Journée mondiale de lutte contre le sida : VIH: Le recul de l'usage du préservatif nourrit les infections

Le nombre de diagnostics de VIH ne baisse plus en Belgique, depuis quatre ans. L'an dernier, plus de 660 personnes ont été diagnostiquées, dont 50% de personnes hétérosexuelles. Cette absence de diminution "souligne la nécessité d'une approche intégrée visant à renforcer la prévention et à promouvoir un dépistage plus précoce", estime l'institut de santé publique Sciensano, à l'approche de la Journée mondiale de lutte contre le sida du 1er décembre.

Le pays dispose pourtant d'un large panel de stratégies de prévention, mais les préjugés et le manque de connaissance dans la population sur le virus et sa transmission empêchent que le potentiel de prévention soit pleinement réalisé.
"On a l'impression d'être revenus au début de l'épidémie, quand l'ignorance, les jugements moraux qui accompagnaient le VIH étaient choses courantes", alerte l'ASBL Ex Aequo. 
Un constat partagé par la Plateforme Prévention Sida, qui regrette que "malgré les avancées scientifiques, trop de préjugés circulent encore sur le VIH, sa transmission et la vie avec le virus". 
Sciensano note de son côté que "le potentiel de la prévention combinée est affaibli par le recul de l'utilisation du préservatif", un outil pourtant "efficace dans la lutte le VIH depuis le début de l'épidémie". 
Une enquête de Sensoa relevait en effet en 2024 que 38% des 20-29 ans n'avaient pas utilisé de préservatif lors de leurs rapports sexuels au cours des six derniers mois.
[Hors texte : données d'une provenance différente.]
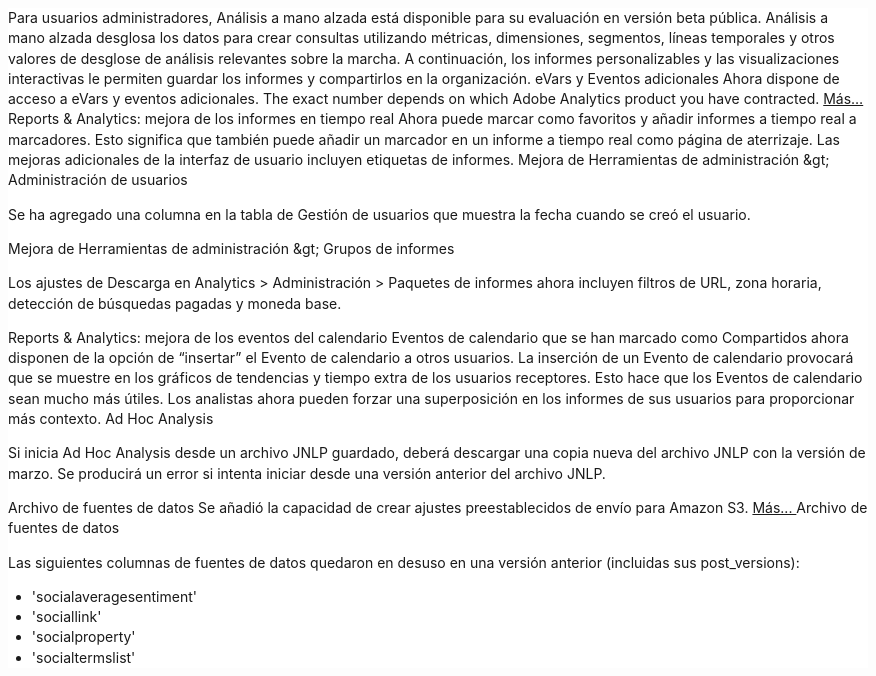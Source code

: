    <td colname="col2"> Para usuarios administradores, Análisis a mano alzada está disponible para su evaluación en versión beta pública. Análisis a mano alzada desglosa los datos para crear consultas utilizando métricas, dimensiones, segmentos, líneas temporales y otros valores de desglose de análisis relevantes sobre la marcha. A continuación, los informes personalizables y las visualizaciones interactivas le permiten guardar los informes y compartirlos en la organización.</td> 
  </tr> 
  <tr> 
   <td colname="col1"> eVars y Eventos adicionales </td> 
   <td colname="col2"> Ahora dispone de acceso a eVars y eventos adicionales. The exact number depends on which Adobe  <span class="wintitle"> Analytics </span> product you have contracted. <a href="https://marketing.adobe.com/resources/help/es_ES/sc/implement/evars_events.html" format="https" scope="external"> Más… </a> </td> 
  </tr> 
  <tr> 
   <td colname="col1"> Reports &amp; Analytics: mejora de los informes en tiempo real </td> 
   <td colname="col2"> Ahora puede marcar como favoritos y añadir informes a tiempo real a marcadores. Esto significa que también puede añadir un marcador en un informe a tiempo real como página de aterrizaje. Las mejoras adicionales de la interfaz de usuario incluyen etiquetas de informes. </td> 
  </tr> 
  <tr> 
   <td colname="col1"> Mejora de Herramientas de administración &amp;gt; Administración de usuarios </td> 
   <td colname="col2"> <p>Se ha agregado una columna en la tabla de <span class="wintitle"> Gestión de usuarios </span> que muestra la fecha cuando se creó el usuario. </p> </td> 
  </tr> 
  <tr> 
   <td colname="col1"> Mejora de Herramientas de administración &amp;gt; Grupos de informes </td> 
   <td colname="col2"> <p>Los ajustes de Descarga en <span class="uicontrol"> Analytics </span> &gt; <span class="uicontrol"> Administración </span> &gt; <span class="uicontrol"> Paquetes de informes </span> ahora incluyen filtros de URL, zona horaria, detección de búsquedas pagadas y moneda base. </p> </td> 
  </tr> 
  <tr> 
   <td colname="col1"> Reports &amp; Analytics: mejora de los eventos del calendario </td> 
   <td colname="col2"> Eventos de calendario que se han marcado como Compartidos ahora disponen de la opción de “insertar” el Evento de calendario a otros usuarios. La inserción de un Evento de calendario provocará que se muestre en los gráficos de tendencias y tiempo extra de los usuarios receptores. Esto hace que los Eventos de calendario sean mucho más útiles. Los analistas ahora pueden forzar una superposición en los informes de sus usuarios para proporcionar más contexto. </td> 
  </tr> 
  <tr> 
   <td colname="col1"> Ad Hoc Analysis </td> 
   <td colname="col2"> <p>Si inicia Ad Hoc Analysis desde un archivo JNLP guardado, deberá descargar una copia nueva del archivo JNLP con la versión de marzo. Se producirá un error si intenta iniciar desde una versión anterior del archivo JNLP. </p> </td> 
  </tr> 
  <tr> 
   <td colname="col1"> Archivo de fuentes de datos </td> 
   <td colname="col2"> Se añadió la capacidad de crear ajustes preestablecidos de envío para Amazon S3. <a href="https://marketing.adobe.com/resources/help/es_ES/sc/clickstream/datafeeds_configure.html" format="https" scope="external"> Más... </a> </td> 
  </tr> 
  <tr> 
   <td colname="col1"> Archivo de fuentes de datos </td> 
   <td colname="col2"> <p>Las siguientes columnas de fuentes de datos quedaron en desuso en una versión anterior (incluidas sus post_versions): </p> 
    <ul id="ul_18E3AA908FF0455BADA0AD22AC2788F9"> 
     <li id="li_D8A64666034F4B84AB31419D268B29E4">'socialaveragesentiment' </li> 
     <li id="li_12ADEFE42D3B4E41AF8648B98B7A1DC2">'sociallink' </li> 
     <li id="li_BD78026C0B924E2497821340FF4DAB35">'socialproperty' </li> 
     <li id="li_CEB61A7A89CE4997960AA0E2B9861F3A">'socialtermslist' </li> 
    </ul> </td> 
  </tr> 
  <tr> 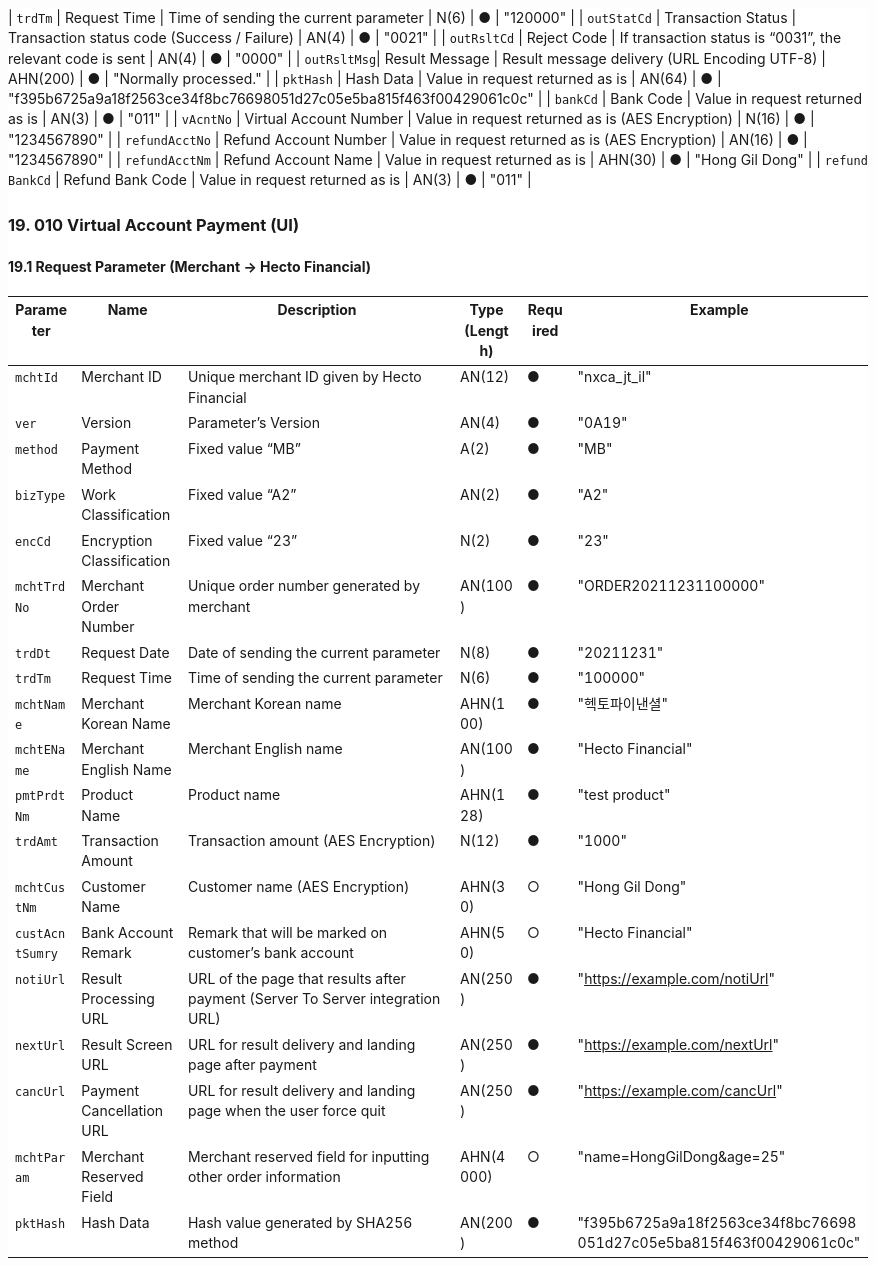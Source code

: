 | `trdTm`     | Request Time                  | Time of sending the current parameter        | N(6)          | ●        | "120000"                       |
| `outStatCd` | Transaction Status            | Transaction status code (Success / Failure)  | AN(4)         | ●        | "0021"                         |
| `outRsltCd` | Reject Code                   | If transaction status is “0031”, the relevant code is sent | AN(4) | ● | "0000" |
| `outRsltMsg`| Result Message                | Result message delivery (URL Encoding UTF-8) | AHN(200)      | ●        | "Normally processed."          |
| `pktHash`   | Hash Data                     | Value in request returned as is              | AN(64)        | ●        | "f395b6725a9a18f2563ce34f8bc76698051d27c05e5ba815f463f00429061c0c" |
| `bankCd`    | Bank Code                     | Value in request returned as is              | AN(3)         | ●        | "011"                          |
| `vAcntNo`   | Virtual Account Number        | Value in request returned as is (AES Encryption) | N(16)     | ●        | "1234567890"                   |
| `refundAcctNo`  | Refund Account Number     | Value in request returned as is (AES Encryption) | AN(16)     | ●        | "1234567890"                   |
| `refundAcctNm`  | Refund Account Name       | Value in request returned as is              | AHN(30)       | ●        | "Hong Gil Dong"                |
| `refundBankCd`  | Refund Bank Code          | Value in request returned as is              | AN(3)         | ●        | "011"                          |


### 19. 010 Virtual Account Payment (UI)

#### 19.1 Request Parameter (Merchant -> Hecto Financial)

| Parameter       | Name                          | Description                                  | Type (Length) | Required | Example                        |
|-----------------|-------------------------------|----------------------------------------------|---------------|----------|--------------------------------|
| `mchtId`        | Merchant ID                   | Unique merchant ID given by Hecto Financial  | AN(12)        | ●        | "nxca_jt_il"                   |
| `ver`           | Version                       | Parameter’s Version                          | AN(4)         | ●        | "0A19"                         |
| `method`        | Payment Method                | Fixed value “MB”                             | A(2)          | ●        | "MB"                           |
| `bizType`       | Work Classification           | Fixed value “A2”                             | AN(2)         | ●        | "A2"                           |
| `encCd`         | Encryption Classification     | Fixed value “23”                             | N(2)          | ●        | "23"                           |
| `mchtTrdNo`     | Merchant Order Number         | Unique order number generated by merchant    | AN(100)       | ●        | "ORDER20211231100000"          |
| `trdDt`         | Request Date                  | Date of sending the current parameter        | N(8)          | ●        | "20211231"                     |
| `trdTm`         | Request Time                  | Time of sending the current parameter        | N(6)          | ●        | "100000"                       |
| `mchtName`      | Merchant Korean Name          | Merchant Korean name                         | AHN(100)      | ●        | "헥토파이낸셜"                |
| `mchtEName`     | Merchant English Name         | Merchant English name                        | AN(100)       | ●        | "Hecto Financial"              |
| `pmtPrdtNm`     | Product Name                  | Product name                                 | AHN(128)      | ●        | "test product"                 |
| `trdAmt`        | Transaction Amount            | Transaction amount (AES Encryption)          | N(12)         | ●        | "1000"                         |
| `mchtCustNm`    | Customer Name                 | Customer name (AES Encryption)               | AHN(30)       | ○        | "Hong Gil Dong"                |
| `custAcntSumry` | Bank Account Remark           | Remark that will be marked on customer’s bank account | AHN(50) | ○        | "Hecto Financial"              |
| `notiUrl`       | Result Processing URL         | URL of the page that results after payment (Server To Server integration URL) | AN(250) | ● | "https://example.com/notiUrl" |
| `nextUrl`       | Result Screen URL             | URL for result delivery and landing page after payment | AN(250) | ● | "https://example.com/nextUrl" |
| `cancUrl`       | Payment Cancellation URL      | URL for result delivery and landing page when the user force quit | AN(250) | ● | "https://example.com/cancUrl" |
| `mchtParam`     | Merchant Reserved Field       | Merchant reserved field for inputting other order information | AHN(4000) | ○ | "name=HongGilDong&age=25" |
| `pktHash`       | Hash Data                     | Hash value generated by SHA256 method        | AN(200)       | ●        | "f395b6725a9a18f2563ce34f8bc76698051d27c05e5ba815f463f00429061c0c" |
Il reste cependant le moyen contraceptif le plus accessible et efficace, non seulement contre le VIH mais aussi toutes les autres infections sexuellement transmissibles, qui voient, elles, leur incidence augmenter en Belgique. 
"Il est donc nécessaire de promouvoir l'utilisation du préservatif et de faciliter l'accès à ce moyen de prévention, notamment en garantissant la disponibilité de préservatifs à prix abordable", soutient Sciensano.